NUS Home | Search: in Go
Back to NUS homepageNUS Press
 

Muslims and Matriarchs: Cultural Resilience in Minangkabau Through Jihad and Colonialism

Jeffrey Hadler

The Minangkabau, a Muslim people of West Sumatra, Indonesia, are noted for their religious piety and matrilineal culture, but their homeland has also seen a sustained and sometimes violent debate between Muslim reformists and preservers of indigenous culture. Efforts by neo-Wahhabi reformists to replace the matriarchate with a society modelled on that of the Prophet Muhammad led to a bloody civil war in the early nineteenth century.

The conflict ended with an uneasy truce that sought to balance Islamic law and local custom. In the aftermath, highland West Sumatra fell under Dutch administration, and colonial officials enforced a peace that endured for well over a century but did little to resolve underlying issues. These events ultimately strengthened the matriarchate, and its survival testifies to the fortitude of local traditions, the unexpected flexibility of reformist Islam, and the ultimate weakness of colonialism.

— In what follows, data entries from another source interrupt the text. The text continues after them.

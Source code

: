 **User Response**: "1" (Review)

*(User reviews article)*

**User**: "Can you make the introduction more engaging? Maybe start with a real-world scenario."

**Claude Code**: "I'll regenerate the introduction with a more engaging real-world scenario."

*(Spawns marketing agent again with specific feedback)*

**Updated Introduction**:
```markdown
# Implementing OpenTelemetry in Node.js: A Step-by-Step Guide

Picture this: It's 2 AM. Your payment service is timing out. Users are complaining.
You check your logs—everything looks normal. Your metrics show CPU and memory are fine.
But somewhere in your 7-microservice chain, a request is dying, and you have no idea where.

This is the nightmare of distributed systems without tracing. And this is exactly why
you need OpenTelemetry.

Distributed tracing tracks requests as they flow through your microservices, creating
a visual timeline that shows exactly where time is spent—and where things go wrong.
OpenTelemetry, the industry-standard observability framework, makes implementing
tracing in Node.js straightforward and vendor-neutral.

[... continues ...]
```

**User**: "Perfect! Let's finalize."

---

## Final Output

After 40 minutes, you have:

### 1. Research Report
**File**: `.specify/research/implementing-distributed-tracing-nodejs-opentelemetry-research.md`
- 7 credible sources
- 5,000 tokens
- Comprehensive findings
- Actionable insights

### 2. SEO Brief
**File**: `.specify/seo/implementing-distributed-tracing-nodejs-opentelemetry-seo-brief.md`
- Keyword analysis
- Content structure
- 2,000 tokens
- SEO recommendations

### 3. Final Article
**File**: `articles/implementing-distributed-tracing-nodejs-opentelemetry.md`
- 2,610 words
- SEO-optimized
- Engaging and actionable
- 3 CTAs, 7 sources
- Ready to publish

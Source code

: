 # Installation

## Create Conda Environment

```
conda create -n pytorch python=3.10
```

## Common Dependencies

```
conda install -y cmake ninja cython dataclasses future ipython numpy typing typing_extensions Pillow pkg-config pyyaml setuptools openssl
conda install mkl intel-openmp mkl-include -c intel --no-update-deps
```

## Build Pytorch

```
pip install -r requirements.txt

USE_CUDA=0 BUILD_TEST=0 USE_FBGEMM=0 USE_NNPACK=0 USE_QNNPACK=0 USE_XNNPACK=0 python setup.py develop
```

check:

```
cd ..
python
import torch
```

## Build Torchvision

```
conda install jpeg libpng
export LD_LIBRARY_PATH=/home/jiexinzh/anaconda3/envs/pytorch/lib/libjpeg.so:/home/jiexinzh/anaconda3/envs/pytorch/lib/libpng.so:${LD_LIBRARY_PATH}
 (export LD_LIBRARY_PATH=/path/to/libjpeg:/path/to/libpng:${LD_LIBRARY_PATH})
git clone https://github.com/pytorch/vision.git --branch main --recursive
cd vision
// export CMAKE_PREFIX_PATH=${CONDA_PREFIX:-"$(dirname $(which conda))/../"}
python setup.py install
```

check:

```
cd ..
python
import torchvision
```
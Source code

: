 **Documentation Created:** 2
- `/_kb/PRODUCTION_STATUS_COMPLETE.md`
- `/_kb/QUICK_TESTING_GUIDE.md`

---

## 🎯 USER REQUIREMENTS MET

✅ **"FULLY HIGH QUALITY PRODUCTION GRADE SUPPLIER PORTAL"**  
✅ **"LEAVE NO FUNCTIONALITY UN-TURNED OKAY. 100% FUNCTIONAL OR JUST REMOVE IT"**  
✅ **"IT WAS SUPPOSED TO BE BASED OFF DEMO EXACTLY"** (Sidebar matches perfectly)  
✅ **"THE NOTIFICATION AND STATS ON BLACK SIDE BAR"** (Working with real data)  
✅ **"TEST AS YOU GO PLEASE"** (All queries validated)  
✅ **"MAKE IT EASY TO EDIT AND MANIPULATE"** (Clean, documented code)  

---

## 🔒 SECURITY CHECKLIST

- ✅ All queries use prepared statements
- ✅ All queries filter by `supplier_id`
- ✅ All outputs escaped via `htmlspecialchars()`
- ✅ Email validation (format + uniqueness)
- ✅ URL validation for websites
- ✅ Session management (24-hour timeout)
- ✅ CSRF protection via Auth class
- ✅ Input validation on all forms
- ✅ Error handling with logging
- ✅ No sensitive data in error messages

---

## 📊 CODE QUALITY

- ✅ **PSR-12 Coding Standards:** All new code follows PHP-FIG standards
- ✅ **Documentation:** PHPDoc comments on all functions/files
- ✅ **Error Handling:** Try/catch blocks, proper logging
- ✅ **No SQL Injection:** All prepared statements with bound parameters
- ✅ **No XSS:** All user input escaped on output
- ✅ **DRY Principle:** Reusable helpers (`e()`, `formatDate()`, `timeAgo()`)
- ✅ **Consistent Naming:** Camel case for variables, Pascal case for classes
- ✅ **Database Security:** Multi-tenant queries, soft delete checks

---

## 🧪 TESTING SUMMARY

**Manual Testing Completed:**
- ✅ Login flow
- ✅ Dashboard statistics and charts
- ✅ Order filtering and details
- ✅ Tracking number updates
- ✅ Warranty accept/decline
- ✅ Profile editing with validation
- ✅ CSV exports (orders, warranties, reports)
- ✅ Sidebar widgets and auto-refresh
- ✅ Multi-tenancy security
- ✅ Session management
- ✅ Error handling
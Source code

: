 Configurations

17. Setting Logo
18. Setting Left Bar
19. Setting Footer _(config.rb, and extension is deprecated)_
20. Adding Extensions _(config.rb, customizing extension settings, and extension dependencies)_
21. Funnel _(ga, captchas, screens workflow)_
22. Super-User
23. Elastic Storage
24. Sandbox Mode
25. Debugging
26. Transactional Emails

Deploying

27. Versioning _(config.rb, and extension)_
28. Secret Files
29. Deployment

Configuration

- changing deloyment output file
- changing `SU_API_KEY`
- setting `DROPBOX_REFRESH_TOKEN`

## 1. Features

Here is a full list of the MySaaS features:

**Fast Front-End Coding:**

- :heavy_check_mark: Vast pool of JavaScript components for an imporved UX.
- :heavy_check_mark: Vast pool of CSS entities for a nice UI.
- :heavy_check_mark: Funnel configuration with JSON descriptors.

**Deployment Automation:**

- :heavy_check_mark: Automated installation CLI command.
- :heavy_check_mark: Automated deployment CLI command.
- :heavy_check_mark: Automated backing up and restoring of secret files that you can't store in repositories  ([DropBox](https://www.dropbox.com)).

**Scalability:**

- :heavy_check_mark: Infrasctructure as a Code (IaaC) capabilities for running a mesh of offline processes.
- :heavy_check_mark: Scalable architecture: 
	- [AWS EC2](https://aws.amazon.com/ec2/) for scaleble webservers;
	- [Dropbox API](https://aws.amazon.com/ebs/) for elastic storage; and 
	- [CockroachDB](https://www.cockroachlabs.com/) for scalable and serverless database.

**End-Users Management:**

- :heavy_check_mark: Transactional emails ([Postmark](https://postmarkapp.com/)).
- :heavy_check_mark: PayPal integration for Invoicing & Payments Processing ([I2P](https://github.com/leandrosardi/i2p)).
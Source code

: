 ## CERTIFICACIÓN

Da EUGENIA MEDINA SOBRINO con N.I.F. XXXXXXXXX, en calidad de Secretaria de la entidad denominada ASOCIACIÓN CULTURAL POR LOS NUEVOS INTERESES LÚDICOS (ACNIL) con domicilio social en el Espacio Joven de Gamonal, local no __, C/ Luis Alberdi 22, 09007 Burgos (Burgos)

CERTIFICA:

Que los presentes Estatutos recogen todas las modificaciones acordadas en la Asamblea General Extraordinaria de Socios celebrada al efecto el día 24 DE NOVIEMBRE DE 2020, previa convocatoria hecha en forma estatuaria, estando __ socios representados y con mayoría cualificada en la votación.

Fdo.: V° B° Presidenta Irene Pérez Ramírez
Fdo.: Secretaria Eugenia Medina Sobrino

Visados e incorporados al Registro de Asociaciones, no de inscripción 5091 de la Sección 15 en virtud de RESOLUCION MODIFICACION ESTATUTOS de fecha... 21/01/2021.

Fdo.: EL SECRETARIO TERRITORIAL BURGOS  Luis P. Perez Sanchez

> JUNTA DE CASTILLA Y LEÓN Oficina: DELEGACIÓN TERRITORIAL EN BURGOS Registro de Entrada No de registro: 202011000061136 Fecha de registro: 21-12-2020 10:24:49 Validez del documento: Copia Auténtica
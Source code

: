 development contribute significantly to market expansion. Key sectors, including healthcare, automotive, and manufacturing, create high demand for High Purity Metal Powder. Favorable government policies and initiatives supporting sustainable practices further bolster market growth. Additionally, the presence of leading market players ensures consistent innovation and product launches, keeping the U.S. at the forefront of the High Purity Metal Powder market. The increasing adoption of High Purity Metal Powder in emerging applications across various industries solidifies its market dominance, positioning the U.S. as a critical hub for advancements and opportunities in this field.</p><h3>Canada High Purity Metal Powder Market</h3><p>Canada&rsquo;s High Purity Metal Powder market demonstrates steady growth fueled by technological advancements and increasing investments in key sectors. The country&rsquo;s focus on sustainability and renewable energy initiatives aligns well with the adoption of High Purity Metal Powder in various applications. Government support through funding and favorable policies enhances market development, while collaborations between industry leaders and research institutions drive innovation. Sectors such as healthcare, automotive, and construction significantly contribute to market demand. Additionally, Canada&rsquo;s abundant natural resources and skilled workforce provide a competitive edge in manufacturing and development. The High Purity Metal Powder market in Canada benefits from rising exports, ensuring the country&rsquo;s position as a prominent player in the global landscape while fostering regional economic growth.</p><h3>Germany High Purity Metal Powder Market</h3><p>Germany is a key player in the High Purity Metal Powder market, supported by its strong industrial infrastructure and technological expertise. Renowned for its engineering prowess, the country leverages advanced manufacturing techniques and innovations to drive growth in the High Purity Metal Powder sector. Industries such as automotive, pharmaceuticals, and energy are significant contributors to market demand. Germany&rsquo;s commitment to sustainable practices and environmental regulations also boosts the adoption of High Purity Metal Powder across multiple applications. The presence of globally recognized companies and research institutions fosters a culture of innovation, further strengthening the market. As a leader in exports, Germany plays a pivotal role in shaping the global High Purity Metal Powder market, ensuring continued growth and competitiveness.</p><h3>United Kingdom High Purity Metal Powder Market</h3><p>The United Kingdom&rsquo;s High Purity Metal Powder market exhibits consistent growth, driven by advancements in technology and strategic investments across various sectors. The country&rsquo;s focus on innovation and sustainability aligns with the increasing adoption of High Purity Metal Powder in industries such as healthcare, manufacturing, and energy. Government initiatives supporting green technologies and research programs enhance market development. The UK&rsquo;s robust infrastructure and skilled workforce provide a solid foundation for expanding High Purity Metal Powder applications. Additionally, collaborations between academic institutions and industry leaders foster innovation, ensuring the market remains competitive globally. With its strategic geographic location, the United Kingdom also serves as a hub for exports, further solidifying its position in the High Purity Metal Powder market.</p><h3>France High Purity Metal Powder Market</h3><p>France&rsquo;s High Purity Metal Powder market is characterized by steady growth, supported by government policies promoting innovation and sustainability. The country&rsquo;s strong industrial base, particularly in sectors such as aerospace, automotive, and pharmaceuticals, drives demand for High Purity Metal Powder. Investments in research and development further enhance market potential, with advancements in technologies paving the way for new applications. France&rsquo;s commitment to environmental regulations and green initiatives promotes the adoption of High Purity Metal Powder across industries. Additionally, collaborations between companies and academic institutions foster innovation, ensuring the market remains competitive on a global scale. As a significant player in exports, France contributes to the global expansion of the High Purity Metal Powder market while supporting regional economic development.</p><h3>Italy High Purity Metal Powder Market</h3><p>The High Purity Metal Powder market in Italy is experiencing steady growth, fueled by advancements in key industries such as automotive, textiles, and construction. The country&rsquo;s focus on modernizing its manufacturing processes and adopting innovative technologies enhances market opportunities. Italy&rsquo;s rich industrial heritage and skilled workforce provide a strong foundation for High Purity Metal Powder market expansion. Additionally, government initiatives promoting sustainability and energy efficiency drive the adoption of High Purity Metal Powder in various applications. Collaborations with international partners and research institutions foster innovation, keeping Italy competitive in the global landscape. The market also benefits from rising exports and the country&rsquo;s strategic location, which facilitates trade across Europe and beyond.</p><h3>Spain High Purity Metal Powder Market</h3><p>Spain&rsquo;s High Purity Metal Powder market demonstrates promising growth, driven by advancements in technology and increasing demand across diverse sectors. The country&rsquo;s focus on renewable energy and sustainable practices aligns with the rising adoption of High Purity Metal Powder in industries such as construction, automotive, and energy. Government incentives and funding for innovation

Muslims and Matriarchs is an interpretative expose of Minangkabau social, cultural, and intellectual history. The chapters cover topics as diverse as the shapes of houses, structures of the family, education, and natural disasters, but each chapter draws readers into much larger social and cultural issues. The result is a deeply revealing assessment of the internal dynamics of a society that has produced a disproportionate number of political and business leaders in Indonesia.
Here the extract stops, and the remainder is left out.